04:52 PM

IBM Adds ATM Encryption Facility To z/OS

IBM announced the availability of enhanced security for Automatic Teller Machines.

IBM announced the availability of encryption software and plans for enhanced encryption security for Automatic Teller Machines.

Encryption Facility for z/OS version 1.1 supports encryption and decryption of certain file formats on z/OS, the IBM mainframe's flagship operating system. The company announced the feature's availability Friday.

It leverages the centralized key management capabilities provided by functions of z/OS and features of the IBM System z9 mainframe and zSeries to encrypt data stored on external taps and disk arrays. That will allow companies to share data without compromising it.

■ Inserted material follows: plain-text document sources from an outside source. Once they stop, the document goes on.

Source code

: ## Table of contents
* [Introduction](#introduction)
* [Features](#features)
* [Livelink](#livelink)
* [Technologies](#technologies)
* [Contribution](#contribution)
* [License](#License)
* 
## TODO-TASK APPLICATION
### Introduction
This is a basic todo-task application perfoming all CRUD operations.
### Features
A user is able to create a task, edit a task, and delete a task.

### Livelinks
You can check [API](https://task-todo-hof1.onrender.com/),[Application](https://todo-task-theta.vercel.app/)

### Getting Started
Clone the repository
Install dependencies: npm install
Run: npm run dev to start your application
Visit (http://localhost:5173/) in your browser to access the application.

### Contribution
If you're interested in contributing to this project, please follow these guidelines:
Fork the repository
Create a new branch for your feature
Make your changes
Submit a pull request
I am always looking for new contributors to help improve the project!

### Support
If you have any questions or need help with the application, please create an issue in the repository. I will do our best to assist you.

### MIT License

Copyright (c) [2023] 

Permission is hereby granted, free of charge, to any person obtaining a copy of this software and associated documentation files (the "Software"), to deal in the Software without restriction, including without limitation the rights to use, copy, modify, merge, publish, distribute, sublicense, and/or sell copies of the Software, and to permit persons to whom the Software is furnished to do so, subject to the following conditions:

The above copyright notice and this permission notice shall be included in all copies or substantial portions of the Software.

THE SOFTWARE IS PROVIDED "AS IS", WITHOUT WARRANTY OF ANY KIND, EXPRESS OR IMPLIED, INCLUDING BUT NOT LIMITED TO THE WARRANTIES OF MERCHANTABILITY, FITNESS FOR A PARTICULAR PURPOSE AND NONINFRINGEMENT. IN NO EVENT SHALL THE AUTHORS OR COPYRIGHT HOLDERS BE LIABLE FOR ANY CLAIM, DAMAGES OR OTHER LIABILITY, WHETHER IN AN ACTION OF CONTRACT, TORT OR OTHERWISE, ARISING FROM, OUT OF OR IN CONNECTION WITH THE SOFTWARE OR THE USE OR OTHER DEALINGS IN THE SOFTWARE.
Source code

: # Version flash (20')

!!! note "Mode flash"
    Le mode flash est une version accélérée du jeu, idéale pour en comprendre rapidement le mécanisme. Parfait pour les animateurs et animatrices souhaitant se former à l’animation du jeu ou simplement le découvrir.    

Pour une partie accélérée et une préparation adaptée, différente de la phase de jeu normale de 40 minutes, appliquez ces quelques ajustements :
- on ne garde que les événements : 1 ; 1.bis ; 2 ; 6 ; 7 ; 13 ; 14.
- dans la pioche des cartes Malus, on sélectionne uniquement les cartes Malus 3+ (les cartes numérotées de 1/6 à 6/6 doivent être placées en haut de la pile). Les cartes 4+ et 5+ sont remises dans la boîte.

Encryption Facility for z/OS runs on all currently supported versions of z/OS. It includes Encryption Services Feature for Tape Transfer, which allows partners to remotely decode encrypted data stored on mainframe tapes. The tape transfer encryption software can run on 64-bit zSeries or System z9 mainframes with z/OS and zOS,e releases from 1.4 to 1.7. IBM offers a Java-based program to allow partners lacking z/OS on their mainframes to decrypt and receive as well as encrypt and send data. Those features are immediately available.

A DFSMSdss Encryption Feature for Archival Dump Data Storage, which allows customers using data-to-tape utility options in z/OS to encrypt large amounts of files for archiving, will be available Dec. 2. Customers will also be able to compress the data. The encryption for archiving runs on z/OS 1.4 to 1.7.

IBM said it is already shipping the System z9 -109 model S54, though it had intended to wait at least until next week, because of high demand. The model delivers nearly twice the capacity, logical partitions and memory of the earlier IBM zSeries 990.

IBM is scheduled to roll out an enhancement to System z9 Crypto Express2 feature for ATMs, Point of Sale terminals and other similar devices in 2006. That is expected to allow remote loading of initial keys so distributed keys are protected using public-key cryptography. This is expected to lower costs and increase security while providing improved methods for exchanging Data Encryption Standard and Triple-DES keys with non-IBM cryptographic systems.